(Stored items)

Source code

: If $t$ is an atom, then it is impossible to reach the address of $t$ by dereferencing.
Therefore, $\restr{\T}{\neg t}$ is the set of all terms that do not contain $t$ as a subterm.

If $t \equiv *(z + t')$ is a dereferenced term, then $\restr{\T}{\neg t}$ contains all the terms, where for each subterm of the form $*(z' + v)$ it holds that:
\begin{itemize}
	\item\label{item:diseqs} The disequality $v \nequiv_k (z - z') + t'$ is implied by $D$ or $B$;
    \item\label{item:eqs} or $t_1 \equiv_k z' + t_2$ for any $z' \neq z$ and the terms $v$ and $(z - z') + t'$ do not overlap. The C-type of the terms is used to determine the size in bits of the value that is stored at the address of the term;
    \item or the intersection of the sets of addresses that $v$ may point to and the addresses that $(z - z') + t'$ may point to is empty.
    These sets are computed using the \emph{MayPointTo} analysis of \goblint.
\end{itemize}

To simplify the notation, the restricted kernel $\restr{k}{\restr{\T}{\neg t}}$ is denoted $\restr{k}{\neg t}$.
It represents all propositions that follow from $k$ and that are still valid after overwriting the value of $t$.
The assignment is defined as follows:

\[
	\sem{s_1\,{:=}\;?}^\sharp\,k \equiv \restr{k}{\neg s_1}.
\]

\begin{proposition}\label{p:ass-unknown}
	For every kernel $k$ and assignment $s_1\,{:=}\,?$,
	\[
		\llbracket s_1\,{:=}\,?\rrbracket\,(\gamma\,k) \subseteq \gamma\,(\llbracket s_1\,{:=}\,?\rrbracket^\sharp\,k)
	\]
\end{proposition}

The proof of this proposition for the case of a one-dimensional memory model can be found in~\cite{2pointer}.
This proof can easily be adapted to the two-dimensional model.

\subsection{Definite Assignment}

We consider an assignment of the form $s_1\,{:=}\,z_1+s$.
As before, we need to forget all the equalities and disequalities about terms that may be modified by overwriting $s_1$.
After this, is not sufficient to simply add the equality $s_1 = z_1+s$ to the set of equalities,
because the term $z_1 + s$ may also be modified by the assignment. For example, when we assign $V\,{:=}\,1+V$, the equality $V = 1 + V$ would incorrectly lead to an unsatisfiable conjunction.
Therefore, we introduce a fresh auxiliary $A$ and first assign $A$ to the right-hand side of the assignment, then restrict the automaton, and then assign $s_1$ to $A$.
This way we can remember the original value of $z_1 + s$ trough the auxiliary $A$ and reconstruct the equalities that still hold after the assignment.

What is being asked:
Transcribe the entries above, every line exactly as it reads.

Expected answer:
Source code

: If $t$ is an atom, then it is impossible to reach the address of $t$ by dereferencing.
Therefore, $\restr{\T}{\neg t}$ is the set of all terms that do not contain $t$ as a subterm.

If $t \equiv *(z + t')$ is a dereferenced term, then $\restr{\T}{\neg t}$ contains all the terms, where for each subterm of the form $*(z' + v)$ it holds that:
\begin{itemize}
	\item\label{item:diseqs} The disequality $v \nequiv_k (z - z') + t'$ is implied by $D$ or $B$;
    \item\label{item:eqs} or $t_1 \equiv_k z' + t_2$ for any $z' \neq z$ and the terms $v$ and $(z - z') + t'$ do not overlap. The C-type of the terms is used to determine the size in bits of the value that is stored at the address of the term;
    \item or the intersection of the sets of addresses that $v$ may point to and the addresses that $(z - z') + t'$ may point to is empty.
    These sets are computed using the \emph{MayPointTo} analysis of \goblint.
\end{itemize}

To simplify the notation, the restricted kernel $\restr{k}{\restr{\T}{\neg t}}$ is denoted $\restr{k}{\neg t}$.
It represents all propositions that follow from $k$ and that are still valid after overwriting the value of $t$.
The assignment is defined as follows:

\[
	\sem{s_1\,{:=}\;?}^\sharp\,k \equiv \restr{k}{\neg s_1}.
\]

\begin{proposition}\label{p:ass-unknown}
	For every kernel $k$ and assignment $s_1\,{:=}\,?$,
	\[
		\llbracket s_1\,{:=}\,?\rrbracket\,(\gamma\,k) \subseteq \gamma\,(\llbracket s_1\,{:=}\,?\rrbracket^\sharp\,k)
	\]
\end{proposition}

The proof of this proposition for the case of a one-dimensional memory model can be found in~\cite{2pointer}.
This proof can easily be adapted to the two-dimensional model.

\subsection{Definite Assignment}

We consider an assignment of the form $s_1\,{:=}\,z_1+s$.
As before, we need to forget all the equalities and disequalities about terms that may be modified by overwriting $s_1$.
After this, is not sufficient to simply add the equality $s_1 = z_1+s$ to the set of equalities,
because the term $z_1 + s$ may also be modified by the assignment. For example, when we assign $V\,{:=}\,1+V$, the equality $V = 1 + V$ would incorrectly lead to an unsatisfiable conjunction.
Therefore, we introduce a fresh auxiliary $A$ and first assign $A$ to the right-hand side of the assignment, then restrict the automaton, and then assign $s_1$ to $A$.
This way we can remember the original value of $z_1 + s$ trough the auxiliary $A$ and reconstruct the equalities that still hold after the assignment.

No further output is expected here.